--- ASSIGNED TASK ---
Would you find each line in the entries below with the string "width" and copy it?

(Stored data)
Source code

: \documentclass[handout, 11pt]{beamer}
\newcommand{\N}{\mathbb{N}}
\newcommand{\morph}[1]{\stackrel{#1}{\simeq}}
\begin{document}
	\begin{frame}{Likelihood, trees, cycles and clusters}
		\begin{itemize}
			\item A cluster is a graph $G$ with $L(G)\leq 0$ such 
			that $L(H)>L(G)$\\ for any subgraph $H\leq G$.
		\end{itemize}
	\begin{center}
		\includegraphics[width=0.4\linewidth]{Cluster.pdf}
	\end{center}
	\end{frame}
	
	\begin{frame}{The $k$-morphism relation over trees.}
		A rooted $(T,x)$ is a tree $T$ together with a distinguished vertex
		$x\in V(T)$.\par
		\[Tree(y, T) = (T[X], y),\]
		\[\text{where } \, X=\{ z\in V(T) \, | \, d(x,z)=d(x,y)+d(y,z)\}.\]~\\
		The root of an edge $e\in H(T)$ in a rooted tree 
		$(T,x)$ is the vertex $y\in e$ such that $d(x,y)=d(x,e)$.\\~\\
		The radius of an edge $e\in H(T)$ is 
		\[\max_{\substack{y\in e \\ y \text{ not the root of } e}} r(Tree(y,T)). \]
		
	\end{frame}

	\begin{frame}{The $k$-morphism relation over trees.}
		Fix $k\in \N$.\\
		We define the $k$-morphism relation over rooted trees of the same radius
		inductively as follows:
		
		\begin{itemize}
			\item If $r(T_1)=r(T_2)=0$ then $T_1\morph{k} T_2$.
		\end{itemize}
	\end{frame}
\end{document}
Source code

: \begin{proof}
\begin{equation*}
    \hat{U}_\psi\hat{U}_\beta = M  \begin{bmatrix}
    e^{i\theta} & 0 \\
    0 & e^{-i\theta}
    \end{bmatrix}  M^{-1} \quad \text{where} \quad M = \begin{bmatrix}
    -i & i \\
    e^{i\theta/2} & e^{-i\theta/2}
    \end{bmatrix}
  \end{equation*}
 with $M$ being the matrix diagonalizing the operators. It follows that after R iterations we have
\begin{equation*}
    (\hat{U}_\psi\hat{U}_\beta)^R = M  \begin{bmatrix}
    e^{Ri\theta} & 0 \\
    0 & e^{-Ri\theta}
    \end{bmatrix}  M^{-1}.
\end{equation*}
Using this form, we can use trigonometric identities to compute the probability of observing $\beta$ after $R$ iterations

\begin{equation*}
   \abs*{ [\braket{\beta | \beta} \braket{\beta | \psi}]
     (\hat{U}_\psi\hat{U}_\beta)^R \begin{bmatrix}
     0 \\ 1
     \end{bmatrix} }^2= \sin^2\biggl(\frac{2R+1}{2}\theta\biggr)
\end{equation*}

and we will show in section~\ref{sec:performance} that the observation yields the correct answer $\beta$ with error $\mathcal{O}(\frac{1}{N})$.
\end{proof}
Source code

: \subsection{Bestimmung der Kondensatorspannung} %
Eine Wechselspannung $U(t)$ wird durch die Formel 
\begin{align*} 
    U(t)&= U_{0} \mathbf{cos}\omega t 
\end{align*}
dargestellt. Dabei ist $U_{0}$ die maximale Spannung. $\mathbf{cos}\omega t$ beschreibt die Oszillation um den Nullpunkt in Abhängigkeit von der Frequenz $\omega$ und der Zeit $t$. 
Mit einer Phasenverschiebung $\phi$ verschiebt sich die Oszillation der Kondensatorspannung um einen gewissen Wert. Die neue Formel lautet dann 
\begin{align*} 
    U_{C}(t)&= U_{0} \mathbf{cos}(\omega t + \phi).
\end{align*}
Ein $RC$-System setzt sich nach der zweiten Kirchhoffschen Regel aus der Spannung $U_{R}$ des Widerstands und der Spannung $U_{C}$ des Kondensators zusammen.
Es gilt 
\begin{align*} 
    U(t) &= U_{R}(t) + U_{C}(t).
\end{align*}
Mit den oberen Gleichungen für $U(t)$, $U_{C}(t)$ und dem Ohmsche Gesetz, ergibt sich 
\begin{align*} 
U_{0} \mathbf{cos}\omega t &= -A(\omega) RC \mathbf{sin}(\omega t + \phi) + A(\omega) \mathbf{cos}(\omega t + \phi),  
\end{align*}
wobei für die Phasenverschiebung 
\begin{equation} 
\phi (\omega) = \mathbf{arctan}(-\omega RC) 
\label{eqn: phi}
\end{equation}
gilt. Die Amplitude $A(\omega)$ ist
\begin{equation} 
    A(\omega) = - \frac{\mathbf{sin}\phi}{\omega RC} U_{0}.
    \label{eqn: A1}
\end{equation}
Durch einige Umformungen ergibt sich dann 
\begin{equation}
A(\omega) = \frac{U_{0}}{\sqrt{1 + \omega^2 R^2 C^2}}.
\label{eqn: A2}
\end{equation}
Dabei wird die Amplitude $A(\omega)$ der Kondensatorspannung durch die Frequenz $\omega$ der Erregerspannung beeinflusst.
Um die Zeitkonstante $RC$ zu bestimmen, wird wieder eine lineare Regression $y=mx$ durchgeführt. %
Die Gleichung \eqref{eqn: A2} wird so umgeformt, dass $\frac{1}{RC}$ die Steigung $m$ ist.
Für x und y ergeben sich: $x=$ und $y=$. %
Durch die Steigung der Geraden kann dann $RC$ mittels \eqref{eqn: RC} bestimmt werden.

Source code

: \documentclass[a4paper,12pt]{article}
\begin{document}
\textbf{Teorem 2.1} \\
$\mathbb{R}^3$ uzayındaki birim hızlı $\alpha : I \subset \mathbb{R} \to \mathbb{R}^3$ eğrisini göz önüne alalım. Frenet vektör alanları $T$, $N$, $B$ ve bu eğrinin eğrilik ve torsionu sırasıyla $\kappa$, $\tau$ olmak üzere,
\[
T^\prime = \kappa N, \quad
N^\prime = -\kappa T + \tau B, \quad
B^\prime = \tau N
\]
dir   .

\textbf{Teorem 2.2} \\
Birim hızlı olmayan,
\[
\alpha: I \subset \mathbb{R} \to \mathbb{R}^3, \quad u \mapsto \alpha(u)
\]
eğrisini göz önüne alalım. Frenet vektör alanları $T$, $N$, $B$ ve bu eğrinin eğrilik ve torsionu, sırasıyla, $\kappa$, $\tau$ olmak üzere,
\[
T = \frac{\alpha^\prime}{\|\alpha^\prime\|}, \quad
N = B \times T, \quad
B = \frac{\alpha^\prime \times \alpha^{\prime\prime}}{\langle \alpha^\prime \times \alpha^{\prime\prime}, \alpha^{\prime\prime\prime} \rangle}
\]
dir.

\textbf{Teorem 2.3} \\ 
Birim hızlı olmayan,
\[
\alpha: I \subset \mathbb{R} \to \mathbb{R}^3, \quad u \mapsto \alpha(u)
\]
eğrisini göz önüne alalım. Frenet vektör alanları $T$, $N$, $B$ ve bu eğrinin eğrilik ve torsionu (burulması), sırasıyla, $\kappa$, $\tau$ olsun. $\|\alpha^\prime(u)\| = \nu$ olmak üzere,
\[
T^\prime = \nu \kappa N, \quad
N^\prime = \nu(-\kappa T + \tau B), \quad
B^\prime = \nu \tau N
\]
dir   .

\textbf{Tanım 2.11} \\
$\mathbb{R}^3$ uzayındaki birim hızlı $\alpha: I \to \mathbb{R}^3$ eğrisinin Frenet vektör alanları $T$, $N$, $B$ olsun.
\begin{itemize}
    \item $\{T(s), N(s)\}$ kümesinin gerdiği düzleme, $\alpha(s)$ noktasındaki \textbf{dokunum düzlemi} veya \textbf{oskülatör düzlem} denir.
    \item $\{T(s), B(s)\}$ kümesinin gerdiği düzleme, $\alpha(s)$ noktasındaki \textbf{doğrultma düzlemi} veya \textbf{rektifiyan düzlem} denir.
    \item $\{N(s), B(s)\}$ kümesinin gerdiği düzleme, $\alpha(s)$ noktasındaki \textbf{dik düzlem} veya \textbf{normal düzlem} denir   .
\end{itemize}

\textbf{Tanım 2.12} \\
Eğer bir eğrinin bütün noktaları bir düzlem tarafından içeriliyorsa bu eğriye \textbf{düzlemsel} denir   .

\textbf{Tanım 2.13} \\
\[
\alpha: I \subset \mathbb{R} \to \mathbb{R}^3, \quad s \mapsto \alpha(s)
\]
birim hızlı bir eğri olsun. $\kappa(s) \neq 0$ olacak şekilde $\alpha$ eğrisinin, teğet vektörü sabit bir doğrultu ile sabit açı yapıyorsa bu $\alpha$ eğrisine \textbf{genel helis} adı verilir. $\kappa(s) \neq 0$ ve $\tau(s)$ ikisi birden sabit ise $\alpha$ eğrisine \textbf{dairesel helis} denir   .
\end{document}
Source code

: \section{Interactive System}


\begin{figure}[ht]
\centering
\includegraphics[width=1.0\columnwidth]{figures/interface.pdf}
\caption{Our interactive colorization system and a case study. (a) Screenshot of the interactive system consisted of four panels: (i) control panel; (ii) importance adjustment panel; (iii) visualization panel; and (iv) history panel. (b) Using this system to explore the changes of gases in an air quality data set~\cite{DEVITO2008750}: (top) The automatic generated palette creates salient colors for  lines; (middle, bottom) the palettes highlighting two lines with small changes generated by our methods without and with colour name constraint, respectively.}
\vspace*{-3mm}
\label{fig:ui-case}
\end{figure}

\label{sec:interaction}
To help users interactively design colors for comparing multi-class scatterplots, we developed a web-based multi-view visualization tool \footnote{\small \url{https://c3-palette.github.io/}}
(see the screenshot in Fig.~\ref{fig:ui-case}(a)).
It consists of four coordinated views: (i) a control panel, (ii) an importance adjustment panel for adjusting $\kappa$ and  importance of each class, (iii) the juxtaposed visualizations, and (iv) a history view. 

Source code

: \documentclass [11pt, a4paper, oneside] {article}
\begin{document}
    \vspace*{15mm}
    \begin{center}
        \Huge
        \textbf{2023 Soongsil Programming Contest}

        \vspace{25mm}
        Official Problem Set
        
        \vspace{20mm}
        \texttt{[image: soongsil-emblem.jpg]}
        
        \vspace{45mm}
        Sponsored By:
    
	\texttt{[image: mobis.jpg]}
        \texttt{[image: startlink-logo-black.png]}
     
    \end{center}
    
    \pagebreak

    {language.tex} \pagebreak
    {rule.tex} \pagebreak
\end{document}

--- OUTPUT FOR THIS TASK ---
		\includegraphics[width=0.4\linewidth]{Cluster.pdf}
\includegraphics[width=1.0\columnwidth]{figures/interface.pdf}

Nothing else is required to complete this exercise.